It seems to be a common trope of Breakout-inspired games to offer a specific motivation for why the player should be busting through all those helpless bricks. Jardinains gave you the chance to exact some measure of vengeance against those friggin' gnomes. Peggle offered you a diploma from its suspiciously-accredited university, and so forth. However, Break Them Out, Maqpie Games' entry in the 9th Casual Gameplay Competition, might be the first time that Breakout is made personal. You see, either by way of a terrible mining accident or through the machinations of an angered Hutt crime boss, your best friends have become trapped in the very blocks you seek to explode. It is up to you and your flying pick-axe of destruction to break the bricks, rescue your friends... and grab whatever loot you can along the way.
Controls are nothing surprising: Using the mouse, guide your mine-cart back and forth to bounce your pick-axe-that-looks-like-shovel into the blocks hanging overhead, losing a life if you let it fall beneath you. Some blocks break with a single bounce, others require multiple ones. When the blocks do break open, various precious ores will spill out: Catching them will grant you bonus points. Watch out though: some blocks contain stalactites, and if catch them you'll be stunned for a precious few moments. Most importantly, one block a level contains a friend of yours within, and man, won't you feel like such a heel if you let them drop? What's more, if you catch them, you can select them to come along for the next level. There they will grant you various abilities: speedier cart control, a chance to aim the shovel, an ore-attracting magnet, or rocks thrown at the overhanging bricks. There's seven friends to rescue and three bonus levels besides. Let's make sure the gang's all here!

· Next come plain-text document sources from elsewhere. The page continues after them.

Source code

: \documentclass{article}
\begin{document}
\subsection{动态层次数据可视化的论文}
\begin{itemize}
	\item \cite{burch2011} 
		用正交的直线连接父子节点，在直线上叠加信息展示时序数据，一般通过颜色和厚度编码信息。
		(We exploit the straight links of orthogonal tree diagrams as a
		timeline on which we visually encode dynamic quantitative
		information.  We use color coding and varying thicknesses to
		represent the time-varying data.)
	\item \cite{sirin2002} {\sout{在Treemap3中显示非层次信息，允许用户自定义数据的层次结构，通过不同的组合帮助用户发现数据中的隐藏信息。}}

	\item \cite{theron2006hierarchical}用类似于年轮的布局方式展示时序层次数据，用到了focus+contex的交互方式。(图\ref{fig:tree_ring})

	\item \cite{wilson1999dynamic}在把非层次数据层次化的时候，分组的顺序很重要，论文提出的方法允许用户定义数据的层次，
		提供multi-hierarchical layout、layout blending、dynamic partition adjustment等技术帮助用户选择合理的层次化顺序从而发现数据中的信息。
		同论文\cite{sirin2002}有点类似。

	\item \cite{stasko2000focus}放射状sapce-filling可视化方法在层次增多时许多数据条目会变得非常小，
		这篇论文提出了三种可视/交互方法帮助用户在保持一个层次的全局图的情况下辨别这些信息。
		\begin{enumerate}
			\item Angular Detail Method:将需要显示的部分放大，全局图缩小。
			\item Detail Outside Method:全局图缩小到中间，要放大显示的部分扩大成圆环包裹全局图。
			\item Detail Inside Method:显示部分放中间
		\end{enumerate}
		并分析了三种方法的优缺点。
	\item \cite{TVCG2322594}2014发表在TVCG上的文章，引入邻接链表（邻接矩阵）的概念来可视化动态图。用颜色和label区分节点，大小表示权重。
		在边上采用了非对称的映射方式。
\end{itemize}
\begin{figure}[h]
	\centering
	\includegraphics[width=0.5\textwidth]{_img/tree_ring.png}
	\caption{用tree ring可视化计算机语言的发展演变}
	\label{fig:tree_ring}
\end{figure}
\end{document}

Analysis: Honestly... Breakout-style games are pretty hard to screw up. There's something inherently appealing about zooming a platform left and right while a careening ball (or pick-axe) slowly but surely decimates everything in sight. There's the tragedy of barely missing a block you were certain you were going to smash, and the triumph of finally taking out that final one that took, like, forever to get. What more do you need? Break Them Out solidly hits all the right notes of the Breakout theme. For a CGDC9 entry, though, you want the variations to succeed as well. In this case they generally do. Discovering all your "friends" makes for a neat little gimmick that will keep you playing. The choice of permanent upgrades acts as a useful balance against the more random aspects of the genre. Finally, I found the visual style interestingly unique. I'm certain that some will think it ugly (and the brown pick-axe against a brown background was sometimes hard to track), but I thought it evoked the graphics of mid-nineties Windows shareware. It might be the nostalgia talking, but I dug it.
There are some negatives to address. For one, I wish that the "Friends" theme had bit better integrated. Some of the competition comments questioned whether the power-ups could have just been represented by magic gems or something, and I have to say they have a point. It would have been nice to see the friends hanging out between levels, or even just have them peek their heads out of the cart during play. A bit more variety in the power-ups would have likewise better established the personality of your in-game "friends", who otherwise felt pretty interchangeable. This might be more of a problem in a longer game, but with just ten levels, you'll probably be left wanting more.
The biggest concern with Break Them Out is its abject familiarity. Yes, Breakout is always fun. But the CGDC looks for innovation too, and it's a little hard to find when the core gameplay hails from 1976. The new in Break Them Out just doesn't outweigh the old. That said, in a competition designed around "Friends", familiarity might not be all that dire a problem. After all, a game based in a classic style can be akin to meeting an old acquaintance for a cup of coffee: the time spent will cause no grand revelations, but you'll be sure to enjoy yourself.
I like it! Only one thing: the cursor moving in the playfield along with my mine-cart. A bit disturbing. (Maybe only in my preferred browser - Opera?)
The cursor shows in the playfield in Firefox too.
I didn't find that as annoying as in some breakout games where the cursor is invisible. In those games, it's impossible to tell that the cursor has gone out of the playing area until the paddle stops moving.
(But I still had trouble with losing control of the mine-cart even with the cursor showing. I guess I need more finesse.)
It's really cute and would be playable if the cart didn't lag every time you break a brick. It means catching the 'ore' is difficult if you also want to catch the shovel!